John Dudley (1501-August 22/August 23, 1553) was a Tudor nobleman and politician, executed for high treason by Queen Mary I of England.
It is at about the time of the birth of his fifth son, Lord Robert, in 1532/1533 that Sir John Dudley was appointed Master of the Armoury in the Tower of London. To it he brought the reputation of being the ablest commander both by land and sea that had then been of service to the Tudors. This helped rehabilitate the name of Dudley. At the coronation of Anne Boleyn in 1533 he was invited to be a cup-bearer, and he would lead the procession at the christening of the Princess Elizabeth.
Exercising his new prerogative, Dudley dispatched the French from the English Channel and stormed Boulogne-sur-Mer, for which he was to become a Knight of the Garter and was on the April 23, 1543, admitted as a member of the Privy Council. As Lord Admiral he directed the naval operations of the next two years and his presence at the third session of that Parliament was respectively shortened. To his other duties there was added in late 1544 the governorship of Boulogne. Also in 1544 he accompanied his future rival, Edward Seymour, Earl of Hertford to the capture and burning of Edinburgh. A large English force, supported by a naval fleet, under Hertford's command, invaded the east coast of Scotland, sacking Leith and Dunbar and capturing Edinburgh.
After attending the first session of the Parliament of 1545 Dudley was to direct the operations of the fleet in the Battle of the Solent which frustrated the French attack on Portsmouth and the Isle of Wight. He went with the embassy to Paris to ratify and conclude the peace in 1546. On his return Dudley was absent from Council meetings on the grounds of ill-health, although the imperial ambassador ascribed his retirement to a difference of opinion with Bishop Stephen Gardiner, whom he had assaulted in the Council. He returned before the King died, and was in attendance at the final session of Parliament. By 1547, the year of the King’s death, he was Lieutenant General of all His Majesty's armed forces.
By the end of 1549 most of the King’s Council (including Thomas Cranmer, Arundel, Paulet, and William Cecil) was united behind Dudley, a man with the ambition, will and determination to lead the Council in ousting Somerset.
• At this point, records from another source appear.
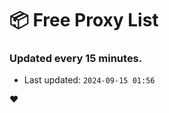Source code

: # :package: Free Proxy List
### Updated every 15 minutes.

- Last updated: `2024-09-15 01:56`

:heart:
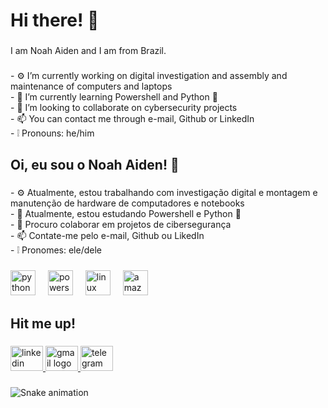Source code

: <h1 align="left">Hi there! 👋</h1>

###

<p align="left">I am Noah Aiden and I am from Brazil.</p>

###

<p align="left">- ⚙️ I’m currently working on digital investigation and assembly and maintenance of computers and laptops<br>- 🌱 I’m currently learning Powershell and Python 🐍<br>- 🤝 I’m looking to collaborate on cybersecurity projects<br>- 📫 You can contact me through e-mail, Github or LinkedIn<br>-  ❕ Pronouns: he/him</p>

###

<h2 align="left">Oi, eu sou o Noah Aiden! 👋</h2>

###

<p align="left">- ⚙️ Atualmente, estou trabalhando com investigação digital e montagem e manutenção de hardware de computadores e notebooks<br>- 🌱 Atualmente, estou estudando Powershell e Python 🐍<br>- 🤝 Procuro colaborar em projetos de cibersegurança <br>- 📫 Contate-me pelo e-mail, Github ou LikedIn<br>-  ❕ Pronomes: ele/dele</p>

###

<div align="left">
  <img src="https://cdn.jsdelivr.net/gh/devicons/devicon/icons/python/python-original.svg" height="40" alt="python logo"  />
  <img width="12" />
  <img src="https://skillicons.dev/icons?i=powershell" height="40" alt="powershell logo"  />
  <img width="12" />
  <img src="https://cdn.jsdelivr.net/gh/devicons/devicon/icons/linux/linux-original.svg" height="40" alt="linux logo"  />
  <img width="12" />
  <img src="https://skillicons.dev/icons?i=aws" height="40" alt="amazonwebservices logo"  />
</div>

###

<h2 align="left">Hit me up!</h2>

###

<div align="left">
  <a href="https://www.linkedin.com/in/aidenoah/" target="_blank">
    <img src="https://raw.githubusercontent.com/maurodesouza/profile-readme-generator/master/src/assets/icons/social/linkedin/default.svg" width="52" height="40" alt="linkedin logo"  />
  </a>
  <a href="mailto:sixsupert@gmail.com" target="_blank">
    <img src="https://raw.githubusercontent.com/maurodesouza/profile-readme-generator/master/src/assets/icons/social/gmail/default.svg" width="52" height="40" alt="gmail logo"  />
  </a>
  <a href="https://t.me/aidenoah" target="_blank">
    <img src="https://raw.githubusercontent.com/maurodesouza/profile-readme-generator/master/src/assets/icons/social/telegram/default.svg" width="52" height="40" alt="telegram logo"  />
  </a>
</div>

###

<img src="https://raw.githubusercontent.com/aideN-six/aideN-six/output/snake.svg" alt="Snake animation" />

###
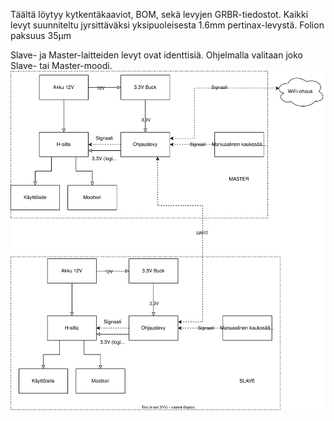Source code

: Täältä löytyy kytkentäkaaviot, BOM, sekä levyjen GRBR-tiedostot. Kaikki levyt suunniteltu jyrsittäväksi yksipuoleisesta 1.6mm pertinax-levystä. 
Folion paksuus 35µm 

Slave- ja Master-laitteiden levyt ovat identtisiä. Ohjelmalla valitaan joko Slave- tai Master-moodi.
![alt text](https://github.com/pikkupete15/SEPPO-Crane/blob/main/Elektroniikka/Elektroniikka-kaavio-tuotesuunnittelu.svg)
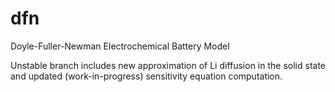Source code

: dfn
===

Doyle-Fuller-Newman Electrochemical Battery Model

Unstable branch includes new approximation of Li diffusion in the solid state and updated (work-in-progress) sensitivity equation computation.

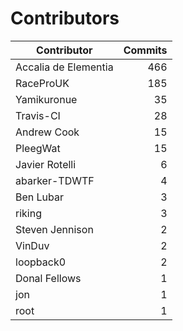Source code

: Contributors
============


| Contributor | Commits |
|---|---:|
| Accalia de Elementia | 466 |
| RaceProUK | 185 |
| Yamikuronue | 35 |
| Travis-CI | 28 |
| Andrew Cook | 15 |
| PleegWat | 15 |
| Javier Rotelli | 6 |
| abarker-TDWTF | 4 |
| Ben Lubar | 3 |
| riking | 3 |
| Steven Jennison | 2 |
| VinDuv | 2 |
| loopback0 | 2 |
| Donal Fellows | 1 |
| jon | 1 |
| root | 1 |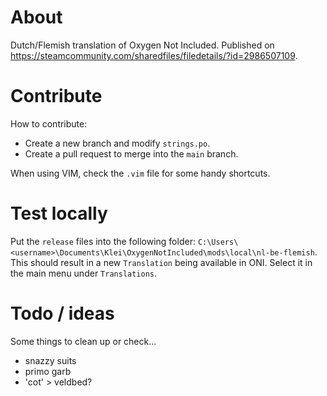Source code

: # About
Dutch/Flemish translation of Oxygen Not Included. Published on https://steamcommunity.com/sharedfiles/filedetails/?id=2986507109.

# Contribute
How to contribute:
- Create a new branch and modify `strings.po`. 
- Create a pull request to merge into the `main` branch.

When using VIM, check the `.vim` file for some handy shortcuts.

# Test locally
Put the `release` files into the following folder: `C:\Users\<username>\Documents\Klei\OxygenNotIncluded\mods\local\nl-be-flemish`. This should result in a new `Translation` being available in ONI. Select it in the main menu under `Translations`.

# Todo / ideas
Some things to clean up or check...
- snazzy suits
- primo garb
- 'cot' > veldbed?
Dudley took the initiative in this, leading the Palace rebellion against Somerset in 1549, Somerset's subsequent imprisonment and eventual execution in 1552, and in the light of these facts history has been unforgiving.
Also in 1549 Dudley achieved his great political victory over the Norfolk rebels in their efforts to remove the enclosure system. He was popularised, not only for his skill and courage, but for his mercy towards the prisoners. When his small troop was faced with destruction and outnumbered, he drew his sword, kissed the blade and spoke of death before dishonour. When the conflict was over, he responded to his officers' protests for revenge with: "Is there no place for pardon?" He asked "What shall we then do? Shall we hold the plough ourselves, play the carters and labour the ground with our own hands?"
It has also been noted that during this period there were considerably fewer executions on the grounds of religious intolerance and for a while England became a refuge for the persecuted from many lands.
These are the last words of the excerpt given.